I finally got around to picking up a basket of fresh figs. I'm tempted every time I go to the store. I love figs. Fig newtons, fig gelato, figs with brie and prosciutto in a buckwheat crepe (thanks to the Saturday farmers market). I love to eat them fresh like this. They're extremely high in fiber as well, considering one fig yields 1g of fiber. Mmm fiber. I'm not sure what I will make with them yet. Maybe this recipe for Grilled Fig Salad, or maybe some homemade fig newtons, or Fig and Brie pizza!


Today I went to have lunch with some women I used to work for. It was in a neighbourhood I seldom go to anymore because I have finished school and its a bit out of the way. There is an amazing grocer around the corner that have beautiful flowers at unbelievable prices. I bought this small bouquet of dahlias for $2.99. I wanted to buy several. I think flowers are just incredible.


And to keep up appearances I made these vanilla macarons with chocolate hazelnut filling (well really, its just Nutella) to bring with me to lunch. They were a hit! I need to lay off the macarons though, they're sabotaging my attempts at healthy eating.

Wednesday, September 2, 2009

Weigh-In Wednesday

Well. Not the best week I'd say. Had an emotionally stressful weekend which I attempted to mend with 1/3 jar of nutella last night. Productive! (maybe not). At least I pushed myself to go to the gym at 8pm for an hour.
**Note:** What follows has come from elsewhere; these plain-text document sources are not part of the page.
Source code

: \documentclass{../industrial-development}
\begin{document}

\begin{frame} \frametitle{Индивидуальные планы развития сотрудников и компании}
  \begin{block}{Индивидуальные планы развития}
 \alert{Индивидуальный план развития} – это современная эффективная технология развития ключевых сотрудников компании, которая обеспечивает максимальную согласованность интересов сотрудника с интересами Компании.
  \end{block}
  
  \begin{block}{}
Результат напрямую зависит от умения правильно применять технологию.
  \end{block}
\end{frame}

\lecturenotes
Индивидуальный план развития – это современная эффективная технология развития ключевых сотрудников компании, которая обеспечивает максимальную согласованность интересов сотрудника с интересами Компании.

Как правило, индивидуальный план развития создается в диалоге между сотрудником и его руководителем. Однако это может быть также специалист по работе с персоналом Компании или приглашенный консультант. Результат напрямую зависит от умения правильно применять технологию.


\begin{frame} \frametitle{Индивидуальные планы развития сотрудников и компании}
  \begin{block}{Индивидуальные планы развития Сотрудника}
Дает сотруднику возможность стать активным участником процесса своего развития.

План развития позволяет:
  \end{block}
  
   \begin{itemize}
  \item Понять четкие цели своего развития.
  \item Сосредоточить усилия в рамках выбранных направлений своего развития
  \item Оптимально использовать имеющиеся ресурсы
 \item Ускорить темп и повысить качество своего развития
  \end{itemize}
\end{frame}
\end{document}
I've noticed people are talking to me more at the gym. Most of the time they comment on how fast I'm going. I find my reactions settle nicely between flattered and mortified. Today a man leaned over from his elliptical trainer saying "excuse me", "yes?" I replied. He followed with, "how many calories do you usually burn?" me: "uh, well, I, uh..try to push for 1000 in 60 minutes" him: "wow you're on a mission" me: "yup!". He then transitions to treadmill for about 10 minutes, upon his exit he stops and says "well good luck, you're off to a good start". Thanks sweaty fellow gym member!

I think the friendliest people in Vancouver go to my gym.

Anyway, the weigh-in. Down 2lbs! Awesome that means I currently weigh 197.4lbs down a total of 32.6. Hot dog! (Mmm..)

In other news I also won a four week session of Booty Camp thanks to Jess. I wanted to do Booty Camp because they have a class in the park next to my apartment but couldn't afford it at the moment, so this worked out just dandy. Hopefully I'll be able to start in a couple of weeks.

So all in all things are looking up. I had my first interview in months today! Keep your fingers crossed as it is a position I am thoroughly excited about. I'll let you in on it after I hear back about it.

Tonight we're splurging and having Lombardos pizza which is the best pizza around. Thin crust, just the right amount of gourmet toppings. Yes please!